My EUREKA! moment came while reading an issue of the graphic novel, Saga, written by Brian K Vaughn and stunningly illustrated by Fiona Staples.  The main characters are meeting with the author of the book which brought the lovers together, and he says something to the effect of, “Illustrated children’s books are the only true art form.”

I announced my last day (June 24th) to all my followers on facebook and instagram, and have been devouring works of fiction, free writing classes, books by Austin Kleon ever since.

Yesterday, the man who was apprenticing under Rob B. at Bison Tattoos when I first stepped into the world of tattooing sent me a message.  It was the photocopy Rob had taken of my drawing for my first tattoo, with my name, my mom’s name, my phone number, and our appointment written on it.  He had just found it this past weekend when visiting Rob’s daughter.  He’ll be sending it to me in the mail, and I’m going to frame it.

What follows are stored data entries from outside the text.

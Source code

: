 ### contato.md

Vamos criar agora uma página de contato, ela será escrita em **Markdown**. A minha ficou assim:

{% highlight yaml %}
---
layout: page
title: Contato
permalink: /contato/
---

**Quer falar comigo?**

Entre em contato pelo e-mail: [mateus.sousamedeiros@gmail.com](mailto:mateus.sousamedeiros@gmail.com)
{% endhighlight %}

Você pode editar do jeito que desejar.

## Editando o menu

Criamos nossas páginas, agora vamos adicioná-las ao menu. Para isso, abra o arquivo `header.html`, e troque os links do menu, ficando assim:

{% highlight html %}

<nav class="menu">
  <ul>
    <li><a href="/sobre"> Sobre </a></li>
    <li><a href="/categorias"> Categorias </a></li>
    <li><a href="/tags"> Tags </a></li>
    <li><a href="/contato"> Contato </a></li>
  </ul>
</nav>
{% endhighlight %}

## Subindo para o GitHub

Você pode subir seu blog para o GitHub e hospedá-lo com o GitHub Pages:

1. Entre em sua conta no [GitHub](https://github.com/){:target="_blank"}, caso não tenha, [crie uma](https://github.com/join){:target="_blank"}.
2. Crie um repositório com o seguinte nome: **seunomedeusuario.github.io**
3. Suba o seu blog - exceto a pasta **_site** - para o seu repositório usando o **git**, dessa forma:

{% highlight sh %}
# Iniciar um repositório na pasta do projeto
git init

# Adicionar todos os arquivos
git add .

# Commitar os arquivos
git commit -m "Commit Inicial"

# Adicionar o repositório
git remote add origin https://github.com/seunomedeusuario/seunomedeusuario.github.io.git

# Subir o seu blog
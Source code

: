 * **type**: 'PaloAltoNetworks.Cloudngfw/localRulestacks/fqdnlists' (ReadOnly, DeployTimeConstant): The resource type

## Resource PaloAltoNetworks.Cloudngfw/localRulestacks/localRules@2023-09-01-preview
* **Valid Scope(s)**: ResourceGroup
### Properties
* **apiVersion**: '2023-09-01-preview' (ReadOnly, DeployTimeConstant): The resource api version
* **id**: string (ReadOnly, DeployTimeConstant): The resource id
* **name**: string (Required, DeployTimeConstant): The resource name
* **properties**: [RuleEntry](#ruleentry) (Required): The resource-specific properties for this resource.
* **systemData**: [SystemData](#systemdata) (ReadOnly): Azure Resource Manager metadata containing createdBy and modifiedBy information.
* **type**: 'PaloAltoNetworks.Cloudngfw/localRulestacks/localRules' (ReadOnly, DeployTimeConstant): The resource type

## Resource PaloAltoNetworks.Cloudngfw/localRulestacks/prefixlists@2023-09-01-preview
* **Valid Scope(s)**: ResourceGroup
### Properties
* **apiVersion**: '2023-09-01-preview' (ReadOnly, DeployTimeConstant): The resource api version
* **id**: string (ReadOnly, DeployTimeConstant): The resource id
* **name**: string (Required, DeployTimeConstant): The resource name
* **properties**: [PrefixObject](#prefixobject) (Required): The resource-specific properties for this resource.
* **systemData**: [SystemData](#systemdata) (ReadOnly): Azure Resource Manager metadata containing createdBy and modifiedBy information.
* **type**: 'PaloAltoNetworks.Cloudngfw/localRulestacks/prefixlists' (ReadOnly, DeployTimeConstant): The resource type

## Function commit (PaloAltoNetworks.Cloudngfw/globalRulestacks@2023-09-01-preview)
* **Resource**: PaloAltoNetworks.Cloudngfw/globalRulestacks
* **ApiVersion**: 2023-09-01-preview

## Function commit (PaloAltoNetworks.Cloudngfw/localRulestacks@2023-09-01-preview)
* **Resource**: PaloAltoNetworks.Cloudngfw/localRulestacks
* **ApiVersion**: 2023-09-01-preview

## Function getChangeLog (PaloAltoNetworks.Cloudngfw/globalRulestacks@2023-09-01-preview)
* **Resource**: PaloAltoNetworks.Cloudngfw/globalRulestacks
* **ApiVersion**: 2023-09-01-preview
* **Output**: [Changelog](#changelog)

I got Man’s Last Moment of Innocence tattooed on my left shoulder blade, and always wanted to get a piece for Original Sin on the right side.  But now, I think I shall get a tattoo of the snake eating its tail there instead.  I recall the metaphor as it was used by a conductor in the Amazon series Mozart in the Jungle.  After watching a child prodigy play the flute beautifully, he reflects on the people of the symphony- where once they all may have played simply for the joy of playing, and now they play for the money to live to continue playing.  Here, he compared them to the snake eating its tail.  Hmm… methinks I have an idea for a new illustration!